• _TASK TO COMPLETE_:
Look through the entries below and copy exactly the part that begins with the line containing "safer and easier." and ends with the line containing "(ABC) of Cerjan". Do not copy the pictures.

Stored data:
• • •
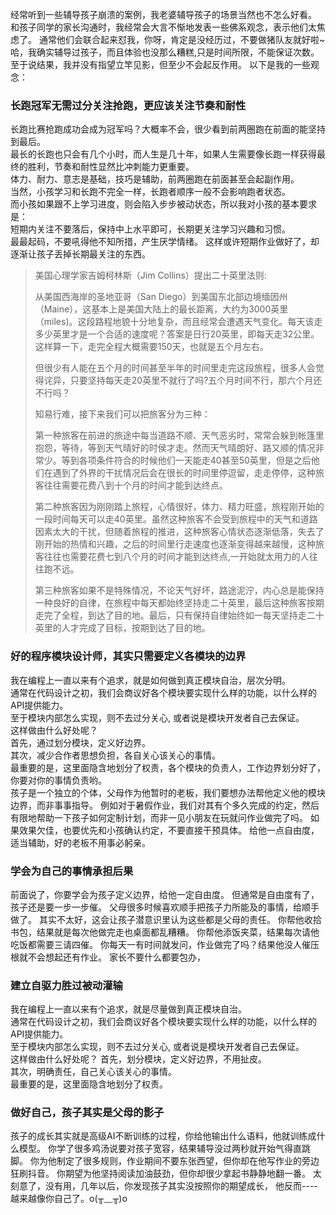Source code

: 经常听到一些辅导孩子崩溃的案例，我老婆辅导孩子的场景当然也不怎么好看。  
和孩子同学的家长沟通时，我经常会大言不惭地发表一些佛系观念，表示他们太焦虑了。
通常他们会联合起来怼我，你呀，肯定是没经历过，不要做猪队友就好啦~
哈，我确实辅导过孩子，而且体验也没那么糟糕,只是时间所限，不能保证次数。
至于说结果，我并没有指望立竿见影，但至少不会起反作用。
以下是我的一些观念：

### 长跑冠军无需过分关注抢跑，更应该关注节奏和耐性
长跑比赛抢跑成功会成为冠军吗？大概率不会，很少看到前两圈跑在前面的能坚持到最后。  
最长的长跑也只会有几个小时，而人生是几十年，如果人生需要像长跑一样获得最终的胜利，节奏和耐性显然比冲刺能力更重要。  
体力、耐力、意志是基础，技巧是辅助，前两圈跑在前面甚至会起副作用。  
当然，小孩学习和长跑不完全一样，长跑者顺序一般不会影响跑者状态。  
而小孩如果跟不上学习进度，则会陷入步步被动状态，所以我对小孩的基本要求是：  
短期内关注不要落后，保持中上水平即可，长期更关注学习兴趣和习惯。  
最最起码，不要吼得他不知所措，产生厌学情绪。
这样或许短期作业做好了，却逐渐让孩子丢掉长期最关注的东西。
> 美国心理学家吉姆柯林斯（Jim Collins）提出二十英里法则:
>
> 从美国西海岸的圣地亚哥（San Diego）到美国东北部边境缅因州（Maine），这基本上是美国大陆上的最长距离，大约为3000英里（miles)。这段路程地貌十分地复杂，而且经常会遭遇天气变化。每天该走多少英里才是一个合适的速度呢？答案是日行20英里，即每天走32公里。这样算一下，走完全程大概需要150天，也就是五个月左右。
>
> 但很少有人能在五个月的时间甚至半年的时间里走完这段旅程，很多人会觉得诧异，只要坚持每天走20英里不就行了吗?五个月时间不行，那六个月还不行吗？
>
> 知易行难，接下来我们可以把旅客分为三种：
>
> 第一种旅客在前进的旅途中每当道路不顺、天气恶劣时，常常会躲到帐篷里抱怨，等待，等到天气晴好的时侯才走。然而天气晴朗好、路又顺的情况非常少。等到各项条件符合的时候他们一天能走40甚至50英里，但是之后他们在遇到了外界的干扰情况后会在很长的时间里停逗留，走走停停，这种旅客往往需要花费八到十个月的时间才能到达终点。
>
> 第二种旅客因为刚刚踏上旅程，心情很好，体力、精力旺盛，旅程刚开始的一段时间每天可以走40英里。虽然这种旅客不会受到旅程中的天气和道路因素太大的干扰，但随着旅程的推进，这种旅客心情状态逐渐低落，失去了刚开始的热情和兴趣，之后的时间里行走速度也逐渐变得越来越慢，这种旅客往往也需要花费七到八个月的时间才能到达终点,一开始就太用力的人往往跑不远。
> 
> 第三种旅客如果不是特殊情况，不论天气好坏，路途泥泞，内心总是能保持一种良好的自律，在旅程中每天都始终坚持走二十英里，最后这种旅客按期走完了全程，到达了目的地。最后，只有保持自律始终如一每天坚持走二十英里的人才完成了目标，按期到达了目的地。
> 

### 好的程序模块设计师，其实只需要定义各模块的边界
我在编程上一直以来有个追求，就是如何做到真正模块自治，层次分明。  
通常在代码设计之初，我们会商议好各个模块要实现什么样的功能，以什么样的API提供能力。  
至于模块内部怎么实现，则不去过分关心, 或者说是模块开发者自己去保证。  
这样做由什么好处呢？  
首先，通过划分模块，定义好边界。    
其次，减少合作者思想负担，各自关心该关心的事情。    
最重要的是，这里面隐含地划分了权责，各个模块的负责人，工作边界划分好了，你要对你的事情负责哟。  
孩子是一个独立的个体，父母作为他暂时的老板，我们要想办法帮他定义他的模块边界，而非事事指导。
例如对于暑假作业，我们对其有个多久完成的约定，然后有限地帮助一下孩子如何定制计划，而非一见小朋友在玩就问作业做完了吗。
如果效果欠佳，也要优先和小孩确认约定，不要直接干预具体。
给他一点自由度，适当辅助，好的老板不用事必躬亲。

### 学会为自己的事情承担后果
前面说了，你要学会为孩子定义边界，给他一定自由度。
但通常是自由度有了，孩子还是要一步一步催。
父母很多时候喜欢顺手把孩子力所能及的事情，给顺手做了。
其实不太好，这会让孩子潜意识里认为这些都是父母的责任。
你帮他收拾书包，结果就是每次他做完走也桌面都乱糟糟。
你帮他添饭夹菜，结果每次请他吃饭都需要三请四催。
你每天一有时间就发问，作业做完了吗？结果他没人催压根就不会想起还有作业。
家长不要什么都要包办，

### 建立自驱力胜过被动灌输
我在编程上一直以来有个追求，就是尽量做到真正模块自治。  
通常在代码设计之初，我们会商议好各个模块要实现什么样的功能，以什么样的API提供能力。  
至于模块内部怎么实现，则不去过分关心, 或者说是模块开发者自己去保证。  
这样做由什么好处呢？
首先，划分模块，定义好边界，不用扯皮。  
其次，明确责任，自己关心该关心的事情。  
最重要的是，这里面隐含地划分了权责。  

### 做好自己，孩子其实是父母的影子
孩子的成长其实就是高级AI不断训练的过程，你给他输出什么语料，他就训练成什么模型。
你学了很多鸡汤说要对孩子宽容，结果辅导没过两秒就开始气得直跳脚。
你为他制定了很多规则，作业期间不要东张西望，但你却在他写作业的旁边狂刷抖音。
你期望为他坚持阅读加油鼓劲，但你却很少拿起书静静地翻一番。
太刻意了，没有用，几年以后，你发现孩子其实没按照你的期望成长，
他反而----越来越像你自己了。o(╥﹏╥)o
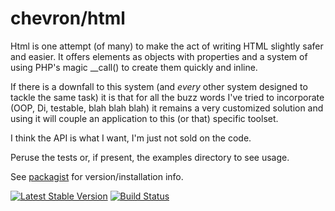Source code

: # chevron/html

Html is one attempt (of many) to make the act of writing HTML slightly
safer and easier. It offers elements as objects with properties and a system
of using PHP's magic __call() to create them quickly and inline.

If there is a downfall to this system (and *every* other system designed to tackle
the same task) it is that for all the buzz words I've tried to incorporate (OOP,
Di, testable, blah blah blah) it remains a very customized solution and using it
will couple an application to this (or that) specific toolset.

I think the API is what I want, I'm just not sold on the code.

Peruse the tests or, if present, the examples directory to see usage.

See [packagist](https://packagist.org/packages/chevron/html) for version/installation info.

[![Latest Stable Version](https://poser.pugx.org/chevron/html/v/stable.svg)](https://packagist.org/packages/chevron/html)
[![Build Status](https://travis-ci.org/henderjon/chevron/html.svg?branch=master)](https://travis-ci.org/henderjon/chevron/html)


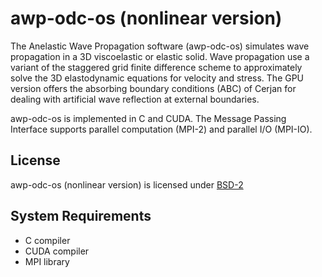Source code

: # awp-odc-os (nonlinear version)

The Anelastic Wave Propagation software (awp-odc-os) simulates wave propagation
in a 3D viscoelastic or elastic solid. Wave propagation use a variant of the staggered
grid finite difference scheme to approximately solve the 3D elastodynamic
equations for velocity and stress. The GPU version offers the absorbing boundary conditions
(ABC) of Cerjan for dealing with artificial wave reflection at external boundaries.

awp-odc-os is implemented in C and CUDA.  The Message Passing Interface
supports parallel computation (MPI-2) and parallel I/O (MPI-IO).

## License
awp-odc-os (nonlinear version) is licensed under [BSD-2](LICENSE)

## System Requirements
* C compiler
* CUDA compiler
* MPI library


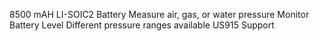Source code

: 8500 mAH LI-SOIC2 Battery
Measure air, gas, or water pressure
Monitor Battery Level
Different pressure ranges available
US915 Support
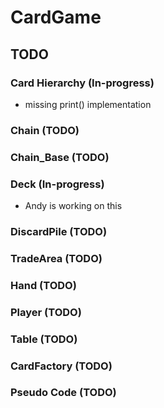 # CardGame

## TODO

### Card Hierarchy (In-progress)
- missing print() implementation

### Chain (TODO)

### Chain_Base (TODO)

### Deck (In-progress)
- Andy is working on this

### DiscardPile (TODO)

### TradeArea (TODO)

### Hand (TODO)

### Player (TODO)

### Table (TODO)

### CardFactory (TODO)

### Pseudo Code (TODO)
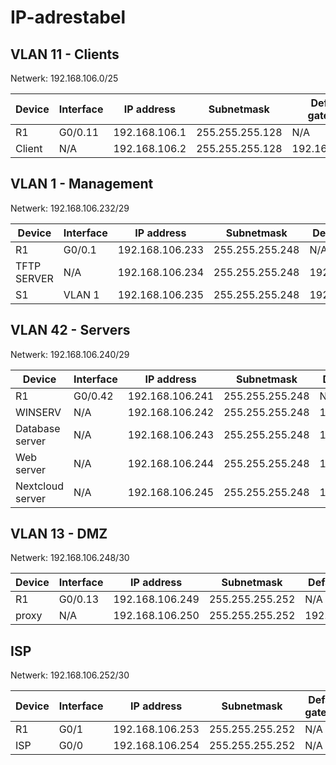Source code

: # IP-adrestabel

<!--
tabel template:

##

Netwerk: /

| Device | Interface | IP address    | Subnetmask      | Default gateway |
| ------ | --------- | ------------- | --------------- | --------------- |
|        |           |               |                 |                 |
|        |           |               |                 |                 |

-->

## VLAN 11 - Clients

Netwerk: 192.168.106.0/25

| Device | Interface | IP address    | Subnetmask      | Default gateway |
| ------ | --------- | ------------- | --------------- | --------------- |
| R1     | G0/0.11   | 192.168.106.1 | 255.255.255.128 | N/A             |
| Client | N/A       | 192.168.106.2 | 255.255.255.128 | 192.168.106.1   |

## VLAN 1 - Management

Netwerk: 192.168.106.232/29

| Device      | Interface | IP address      | Subnetmask      | Default gateway |
| ----------- | --------- | --------------- | --------------- | --------------- |
| R1          | G0/0.1    | 192.168.106.233 | 255.255.255.248 | N/A             |
| TFTP SERVER | N/A       | 192.168.106.234 | 255.255.255.248 | 192.168.106.233 |
| S1          | VLAN 1    | 192.168.106.235 | 255.255.255.248 | 192.168.106.233 |

## VLAN 42 - Servers

Netwerk: 192.168.106.240/29

| Device           | Interface | IP address      | Subnetmask      | Default gateway |
| ---------------- | --------- | --------------- | --------------- | --------------- |
| R1               | G0/0.42   | 192.168.106.241 | 255.255.255.248 | N/A             |
| WINSERV          | N/A       | 192.168.106.242 | 255.255.255.248 | 192.168.106.241 |
| Database server  | N/A       | 192.168.106.243 | 255.255.255.248 | 192.168.106.241 |
| Web server       | N/A       | 192.168.106.244 | 255.255.255.248 | 192.168.106.241 |
| Nextcloud server | N/A       | 192.168.106.245 | 255.255.255.248 | 192.168.106.241 |

## VLAN 13 - DMZ

Netwerk: 192.168.106.248/30

| Device | Interface | IP address      | Subnetmask      | Default gateway |
| ------ | --------- | --------------- | --------------- | --------------- |
| R1     | G0/0.13   | 192.168.106.249 | 255.255.255.252 | N/A             |
| proxy  | N/A       | 192.168.106.250 | 255.255.255.252 | 192.168.106.249 |

## ISP

Netwerk: 192.168.106.252/30

| Device | Interface | IP address      | Subnetmask      | Default gateway |
| ------ | --------- | --------------- | --------------- | --------------- |
| R1     | G0/1      | 192.168.106.253 | 255.255.255.252 | N/A             |
| ISP    | G0/0      | 192.168.106.254 | 255.255.255.252 | N/A             |

<!--Verder aanvullen-->

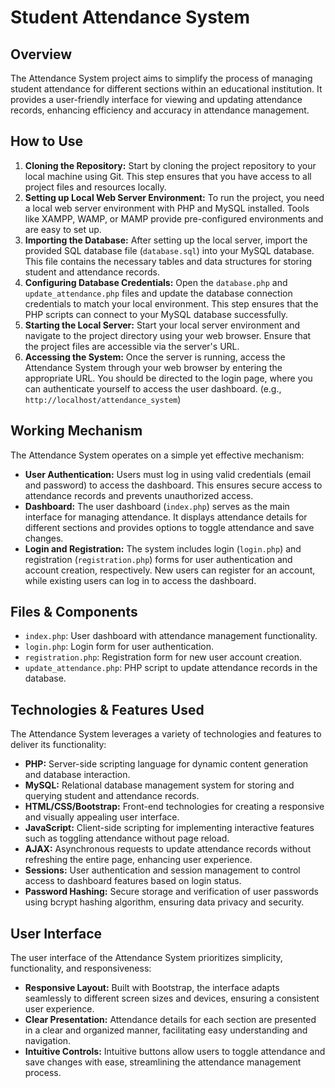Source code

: # Student Attendance System

## Overview
The Attendance System project aims to simplify the process of managing student attendance for different sections within an educational institution. It provides a user-friendly interface for viewing and updating attendance records, enhancing efficiency and accuracy in attendance management.

## How to Use
1. **Cloning the Repository:** Start by cloning the project repository to your local machine using Git. This step ensures that you have access to all project files and resources locally.
2. **Setting up Local Web Server Environment:** To run the project, you need a local web server environment with PHP and MySQL installed. Tools like XAMPP, WAMP, or MAMP provide pre-configured environments and are easy to set up.
3. **Importing the Database:** After setting up the local server, import the provided SQL database file (`database.sql`) into your MySQL database. This file contains the necessary tables and data structures for storing student and attendance records.
4. **Configuring Database Credentials:** Open the `database.php` and `update_attendance.php` files and update the database connection credentials to match your local environment. This step ensures that the PHP scripts can connect to your MySQL database successfully.
5. **Starting the Local Server:** Start your local server environment and navigate to the project directory using your web browser. Ensure that the project files are accessible via the server's URL.
6. **Accessing the System:** Once the server is running, access the Attendance System through your web browser by entering the appropriate URL. You should be directed to the login page, where you can authenticate yourself to access the user dashboard. (e.g., `http://localhost/attendance_system`)

## Working Mechanism
The Attendance System operates on a simple yet effective mechanism:
- **User Authentication:** Users must log in using valid credentials (email and password) to access the dashboard. This ensures secure access to attendance records and prevents unauthorized access.
- **Dashboard:** The user dashboard (`index.php`) serves as the main interface for managing attendance. It displays attendance details for different sections and provides options to toggle attendance and save changes.
- **Login and Registration:** The system includes login (`login.php`) and registration (`registration.php`) forms for user authentication and account creation, respectively. New users can register for an account, while existing users can log in to access the dashboard.

## Files & Components
- `index.php`: User dashboard with attendance management functionality.
- `login.php`: Login form for user authentication.
- `registration.php`: Registration form for new user account creation.
- `update_attendance.php`: PHP script to update attendance records in the database.

## Technologies & Features Used
The Attendance System leverages a variety of technologies and features to deliver its functionality:
- **PHP:** Server-side scripting language for dynamic content generation and database interaction.
- **MySQL:** Relational database management system for storing and querying student and attendance records.
- **HTML/CSS/Bootstrap:** Front-end technologies for creating a responsive and visually appealing user interface.
- **JavaScript:** Client-side scripting for implementing interactive features such as toggling attendance without page reload.
- **AJAX:** Asynchronous requests to update attendance records without refreshing the entire page, enhancing user experience.
- **Sessions:** User authentication and session management to control access to dashboard features based on login status.
- **Password Hashing:** Secure storage and verification of user passwords using bcrypt hashing algorithm, ensuring data privacy and security.

## User Interface
The user interface of the Attendance System prioritizes simplicity, functionality, and responsiveness:
- **Responsive Layout:** Built with Bootstrap, the interface adapts seamlessly to different screen sizes and devices, ensuring a consistent user experience.
- **Clear Presentation:** Attendance details for each section are presented in a clear and organized manner, facilitating easy understanding and navigation.
- **Intuitive Controls:** Intuitive buttons allow users to toggle attendance and save changes with ease, streamlining the attendance management process.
• • •
• _RESULT BELOW_:
safer and easier. It offers elements as objects with properties and a system
of using PHP's magic __call() to create them quickly and inline.

If there is a downfall to this system (and *every* other system designed to tackle
the same task) it is that for all the buzz words I've tried to incorporate (OOP,
Di, testable, blah blah blah) it remains a very customized solution and using it
will couple an application to this (or that) specific toolset.

I think the API is what I want, I'm just not sold on the code.

Peruse the tests or, if present, the examples directory to see usage.

See [packagist](https://packagist.org/packages/chevron/html) for version/installation info.

[![Latest Stable Version](https://poser.pugx.org/chevron/html/v/stable.svg)](https://packagist.org/packages/chevron/html)
[![Build Status](https://travis-ci.org/henderjon/chevron/html.svg?branch=master)](https://travis-ci.org/henderjon/chevron/html)


Source code

: # awp-odc-os (nonlinear version)

The Anelastic Wave Propagation software (awp-odc-os) simulates wave propagation
in a 3D viscoelastic or elastic solid. Wave propagation use a variant of the staggered
grid finite difference scheme to approximately solve the 3D elastodynamic
equations for velocity and stress. The GPU version offers the absorbing boundary conditions
(ABC) of Cerjan for dealing with artificial wave reflection at external boundaries.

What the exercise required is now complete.